Préjudice corporel : La victime n’a pas l’obligation de minimiser son préjudice (Cass. 2ème Civ. 26 mars 2015)

Le principe de la réparation intégrale du préjudice, qui se déduit des dispositions de l’article 1382 du Code civil, est un principe fondamental du droit de la responsabilité civile, rappelé à de nombreuses reprises par la Cour de Cassation.

La victime d’un dommage corporel doit donc être indemnisée de tous les préjudices subis : « Tout le préjudice, mais rien que le préjudice ».

La philosophie gouvernant ce principe de réparation intégrale a été explicitée par un arrêt de la Cour de cassation du 28 octobre 1954 : «  Le propre de la responsabilité civile est de rétablir aussi exactement que possible l’équilibre détruit par le dommage et de replacer la victime dans la situation où elle se serait trouvée si l’acte dommageable ne s’était pas produit » (Cass. 2ème Civ. 28 octobre 1954, JCP 1955 II, 8765).

Certes, la faute contributive de la victime peut lui être opposée et constituer une cause d’exonération partielle (voire totale) de responsabilité.

Mais si la victime a la possibilité de prendre des mesures afin de limiter son préjudice, commet-elle une faute en s’abstenant de le faire ?

C’est à cette question qu’a répondu la 2ème chambre civile de la Cour de cassation dans un arrêt du 26 mars 2015 relatif à l’indemnisation des pertes de gains professionnels actuels et futurs d’une victime d’un accident de la circulation (Cass. 2ème Civ. 26 mars 2015, n° 14-16011).

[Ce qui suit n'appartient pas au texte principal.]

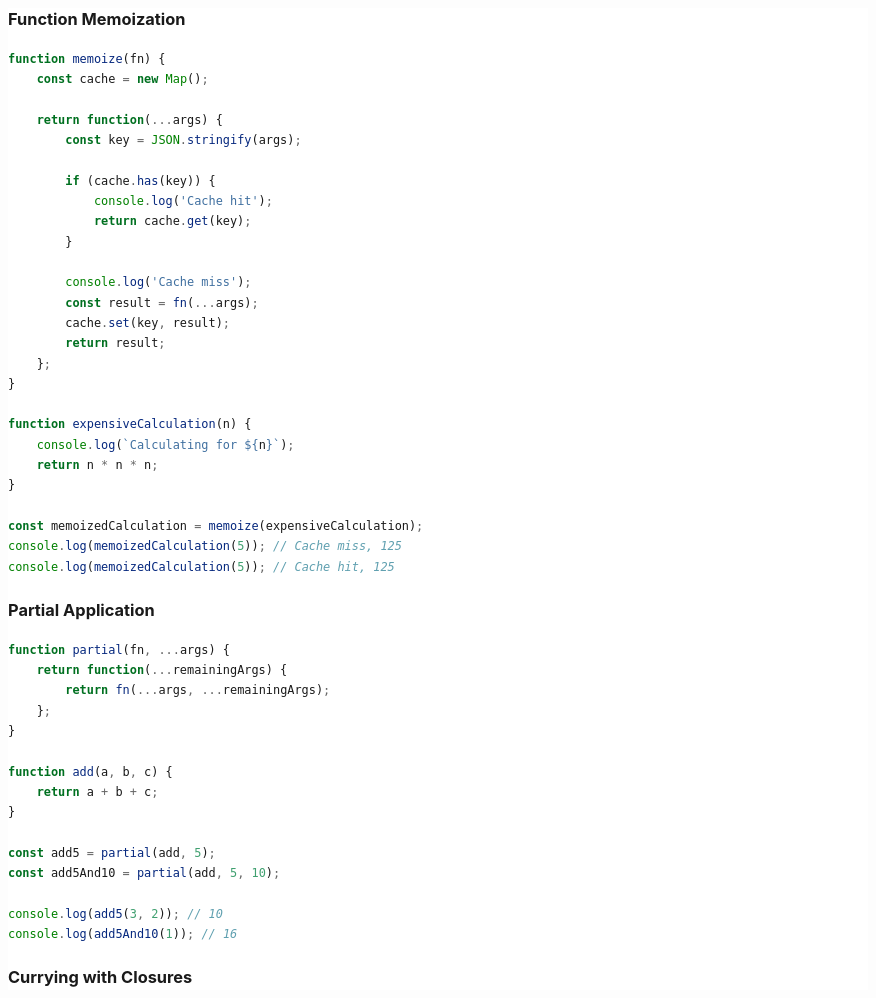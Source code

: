 ### Function Memoization

```javascript
function memoize(fn) {
    const cache = new Map();
    
    return function(...args) {
        const key = JSON.stringify(args);
        
        if (cache.has(key)) {
            console.log('Cache hit');
            return cache.get(key);
        }
        
        console.log('Cache miss');
        const result = fn(...args);
        cache.set(key, result);
        return result;
    };
}

function expensiveCalculation(n) {
    console.log(`Calculating for ${n}`);
    return n * n * n;
}

const memoizedCalculation = memoize(expensiveCalculation);
console.log(memoizedCalculation(5)); // Cache miss, 125
console.log(memoizedCalculation(5)); // Cache hit, 125
```

### Partial Application

```javascript
function partial(fn, ...args) {
    return function(...remainingArgs) {
        return fn(...args, ...remainingArgs);
    };
}

function add(a, b, c) {
    return a + b + c;
}

const add5 = partial(add, 5);
const add5And10 = partial(add, 5, 10);

console.log(add5(3, 2)); // 10
console.log(add5And10(1)); // 16
```

### Currying with Closures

En l’espèce, un cuisinier, victime d’un accident de la circulation, avait assigné le responsable de l’accident et son assureur en réparation de ses préjudices.

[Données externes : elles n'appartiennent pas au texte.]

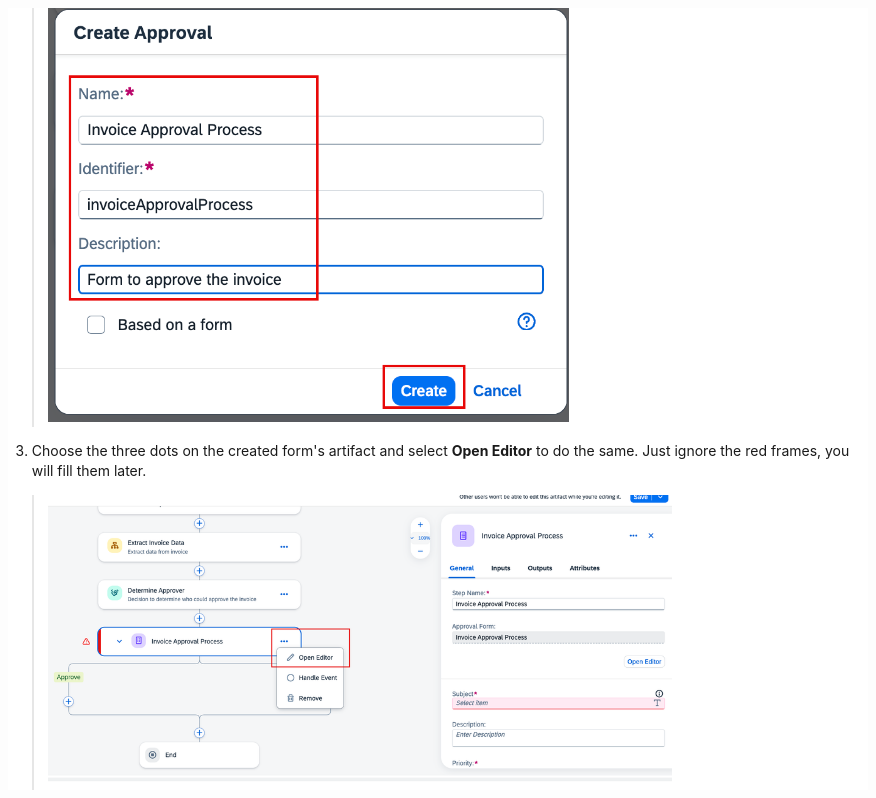 > <img src="./media/image65.png"
> style="width:5.43356in;height:4.30757in" />

3.  Choose the three dots on the created form's artifact and
    select **Open Editor** to do the same. Just ignore the red frames,
    you will fill them later.

> <img src="./media/image66.png" style="width:6.5in;height:3.01528in" />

Conséquence de l’accident, cette victime avait été déclarée inapte à la profession de cuisinier puis licenciée par son employeur pour avoir refusé d’être reclassée dans un emploi adapté à ses capacités physiques et intellectuelles restantes.

Dans le cadre de la procédure en indemnisation de ses préjudices, la Cour d’appel avait cru bon diviser par deux la somme allouée à la victime en retenant, notamment, le refus de cette dernière d’accepter le poste qui lui avait été proposé lors du reclassement.

La Haute Juridiction a censuré la décision de la Cour d’appel et a rappelé une position ferme et  constante : « L’auteur d’un accident doit en réparer toutes les conséquences dommageables (…) la victime n’est pas tenue de limiter son préjudice dans l’intérêt du responsable ».

Cette règle, qui était initialement limitée aux préjudices corporels, a été généralisée par la Cour de cassation dans deux arrêts du 19 juin 2003 (Cass. 2ème Civ. 19 juin 2003, n° 01-13289 & 00-22302).

Même si la solution a, par la suite, été réaffirmée à de très nombreuses reprises, que ce soit en matière de préjudice corporel (Cass. 2ème Civ. 25 octobre 2012, n° 11-25511) ou de préjudice matériel (Cass. 3ème Civ. 10 juillet 2013, n° 12-13851), la question reste fréquemment soumise à l’examen de la Cour de cassation.

Dans un arrêt récent, la Cour de cassation a censuré une Cour d’appel qui imputait l’aggravation de l’état de santé d’une victime « à son refus des traitements proposés, alors que ceux-ci n’avaient été rendus nécessaires que parce qu’il avait contracté une infection nosocomiale engageant la responsabilité de la clinique » (Cass. 1ère Civ. 15 janvier 2015, n° 13-21180).

Il convient de préciser qu’une partie de la Doctrine estime qu’il conviendrait d’imposer à la victime, l’obligation de minimiser son dommage et quasiment tous les projets de réforme du droit de la responsabilité civile propose de la consacrer.

L’obligation, pour la victime, de minimiser son dommage est pourtant connue d’autres systèmes juridiques, essentiellement dans les pays de « Common Law » mais reste exclue de manière constante par la jurisprudence de la Cour de cassation.